Hilary Buxton is a historian of modern imperial Britain, with emphases on the history of medicine, race, gender and disability in the 19th and 20th centuries. Buxton’s research focuses on histories of colonial intimacy and the production of knowledge. She is currently at work on a project about the intersections of race and health in the First World War, which examines the experiences of wounded and disabled British West Indian and South Asian servicemen, their relationship with caregivers and the imperial state, and the lasting medical inequities produced out of this transcolonial encounter.
Prior to joining Kenyon, she was a Past & Present Postdoctoral Fellow at the Institute for Historical Research at the University of London. Her work on health, masculinity and empire has appeared in Past & Present and the British Journal for the History of Science. Buxton teaches courses on the history of Britain and its Empire, comparative colonialisms and the history of medicine and the body.
Areas of Expertise
Modern imperial Britain; colonial and global history; race, gender and disability studies; postcolonial science studies
Education
2018 — Doctor of Philosophy from Rutgers College Univ NJ
2011 — Bachelor of Arts from Smith College
Courses Recently Taught
HIST 226
Modern Britain and the Empire
HIST 226
This mid-level survey course examines the history of the British Empire from its origin in the 16th century to its dissolution in the 20th century. By the close of the 19th century, the British Empire, whose beginnings were modest, encompassed approximately 13 million square miles and nearly 400 million people. Well before the end of the twentieth, this empire, the largest the world had ever seen, had virtually ceased to exist. Its story, from inception to extinction, is a remarkable one. The forces shaping the British Empire were both endogenous and exogenous. Internal imperatives, global imperial competition, and developments on the periphery impelled the empire forward and ultimately brought about its demise. This course seeks to understand the changing character of the British Empire and to explain the dynamics influencing its rise and fall.

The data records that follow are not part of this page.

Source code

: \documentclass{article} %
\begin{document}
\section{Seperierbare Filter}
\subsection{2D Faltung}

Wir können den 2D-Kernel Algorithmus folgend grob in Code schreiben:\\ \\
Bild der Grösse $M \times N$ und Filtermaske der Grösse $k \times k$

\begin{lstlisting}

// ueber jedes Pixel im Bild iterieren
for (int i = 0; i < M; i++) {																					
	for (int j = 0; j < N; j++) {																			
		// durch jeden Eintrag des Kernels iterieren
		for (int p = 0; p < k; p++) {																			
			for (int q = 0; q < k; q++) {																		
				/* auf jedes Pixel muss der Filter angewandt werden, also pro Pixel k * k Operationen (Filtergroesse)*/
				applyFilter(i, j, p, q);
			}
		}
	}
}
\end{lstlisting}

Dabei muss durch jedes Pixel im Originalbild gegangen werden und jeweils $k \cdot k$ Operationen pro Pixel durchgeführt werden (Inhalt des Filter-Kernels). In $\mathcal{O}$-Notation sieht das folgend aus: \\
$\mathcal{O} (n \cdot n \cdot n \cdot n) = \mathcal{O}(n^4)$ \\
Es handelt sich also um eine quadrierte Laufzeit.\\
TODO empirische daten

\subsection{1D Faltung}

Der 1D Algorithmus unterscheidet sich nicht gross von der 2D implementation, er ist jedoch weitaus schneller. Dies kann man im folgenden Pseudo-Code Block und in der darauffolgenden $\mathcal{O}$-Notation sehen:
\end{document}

No prerequisite. Offered every fall semester.
HIST 227
Identity & Migration in Britain
HIST 227
This mid-level survey introduces students to the last 500 years of British history. Its chief purpose is to expose students to the principal forces — political, economic, social and cultural — shaping a country that would ultimately play a decisive role in the formation of the modern world. This counts toward the Americas/Europe requirement for the major. No prerequisite. Offered every spring semester.
HIST 342
History of Public Health
HIST 342
Is disease a great leveler? Or does it exacerbate social, gendered and raced inequalities? This course takes a global approach to the modern history of public health: its emergence as a profession, its expanding knowledge and the growth of policy around it. Spanning the 16th to 21st century, we will investigate changing knowledge and treatments of disease. We will critique how the medical and legal frameworks organized around disease shape our experience of it. The course moves through time chronologically, questioning the relationship between humans and the environment, the role of medical technologies and developments, and shifting interpretations of disease causation, ranging from urbanization and industrialization to immigration and globalization. We will explore these questions by examining a wide range of subjects, from biomedicine to racial hygiene, population politics to colonial medicine, vaccination and resistance to treatment, quarantine and detention and the global response to epidemics. By the end of the course, students will be able to examine policy, analyze epidemiological data, and think critically about the social and political consequences illness and the state’s response to it. This counts toward the modern requirement for the major. Offered every two or three years.